Home

Awesome

SAGA-based GPU solver for elastic net problems

A package for fitting sparse linear models at deep learning scales. This work was initially created and described in our paper, "Leveraging Sparse Linear Layers for Debuggable Deep Networks" with Eric Wong, Shibani Santurkar and Aleksander Madry. The main repository for this paper can be found here.

This package implements a SAGA-based solver in PyTorch for fitting sparse linear models with elastic net regularization. It combines the path algorithm used by glmnet with a minibatch variant of the SAGA algorithm, which allows solving the elastic net at ImageNet scales, which coordinate descent-based elastic net solvers struggle with.

Citation

If you find this solver to be useful in your work, consider citing our paper:

@article{wong2021leveraging,
  title={Leveraging Sparse Linear Layers for Debuggable Deep Networks},
  author={Wong, Eric and Santurkar, Shibani and M{\k{a}}dry, Aleksander},
  journal={arXiv preprint arXiv:2105.04857},
  year={2021}
}

Installation

This package is on PyPI. Install it with pip install glm_saga. The only requirement is PyTorch. Alternatively, the entire solver is implemented in glm_saga/elasticnet.py and can be copied locally if desired.

Usage and documentation

The following function is the main interface which can be used to fit a sequence of sparse linear models. A barebones example which fits a sparse linear model on top of a ResNet18 can be found in resnet18_example.py.

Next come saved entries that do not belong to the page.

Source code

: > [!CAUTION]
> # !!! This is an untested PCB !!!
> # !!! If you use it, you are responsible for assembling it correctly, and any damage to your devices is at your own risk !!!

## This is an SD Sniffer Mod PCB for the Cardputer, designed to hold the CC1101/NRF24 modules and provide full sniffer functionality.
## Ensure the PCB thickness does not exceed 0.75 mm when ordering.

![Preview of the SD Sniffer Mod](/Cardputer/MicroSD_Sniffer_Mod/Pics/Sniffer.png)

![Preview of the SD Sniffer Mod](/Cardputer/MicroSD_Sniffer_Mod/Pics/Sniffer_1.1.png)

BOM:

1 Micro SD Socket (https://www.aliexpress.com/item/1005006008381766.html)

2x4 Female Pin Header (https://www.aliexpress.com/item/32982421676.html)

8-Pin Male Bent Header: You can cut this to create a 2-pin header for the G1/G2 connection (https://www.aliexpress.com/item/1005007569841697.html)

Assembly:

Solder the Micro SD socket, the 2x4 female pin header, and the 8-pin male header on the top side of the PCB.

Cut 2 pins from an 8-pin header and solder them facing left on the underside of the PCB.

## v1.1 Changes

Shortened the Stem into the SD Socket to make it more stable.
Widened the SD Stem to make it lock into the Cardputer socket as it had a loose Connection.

def glm_saga(linear, loader, max_lr, nepochs, alpha, 
             table_device=None, precompute=None, group=False, 
             verbose=None, state=None, n_ex=None, n_classes=None, 
             tol=1e-4, epsilon=0.001, k=100, checkpoint=None, 
             solver='saga', do_zero=True, lr_decay_factor=1, metadata=None, 
             val_loader=None, test_loader=None, lookbehind=None, 
             family='multinomial'):

Required arguments

Optional arguments

For extremely large datasets like ImageNet, it may be desired to avoid multiple initial passes over the dataloader which only calculates dataset statistics. This can be done by supplying the metadata variable, which is of the following form:

metadata = {
    'X' : {
        'mean': 0, 
        'std': 1
    },
    'y' : {
        'mean': 0, 
        'std': 1
    }, 
    'max_reg': {
        'grouped': 0.5, 
        'ungrouped': 0.5
    }
}

Any metadata supplied through this variable will not be recomputed. Not all variables need to be specified (i.e. it is possible to supply only the mean and standard deviation, and still perform one pass to calculate the maximum regularization).

Additional helper functions

The package also implements several additional functions which are helpful in order to adapt datasets to the format required by the solver, such as adding example indices and normalizers for the data.

Adding indices to datasets and dataloaders

IndexedTensorDataset(TensorDataset): 
    def __init__(self, *tensors): 
class IndexedDataset(Dataset): 
    def __init__(self, ds, sample_weight=None): 
add_index_to_dataloader(loader, sample_weight=None): 

Normalizing datasets

Sometimes a PyTorch dataset or dataloader is not easy to normalize directly. In this case, we can construct a normalizing PyTorch module and pass this into the solver via the preprocess argument.

class NormalizedRepresentation(nn.Module): 
    def __init__(self, loader, model=None, do_tqdm=True, mean=None, std=None, metadata=None, device='cuda'): 

Tests

A number of tests are in tests.py, which match the output of the implemented solve to solvers that exist in scikit-learn.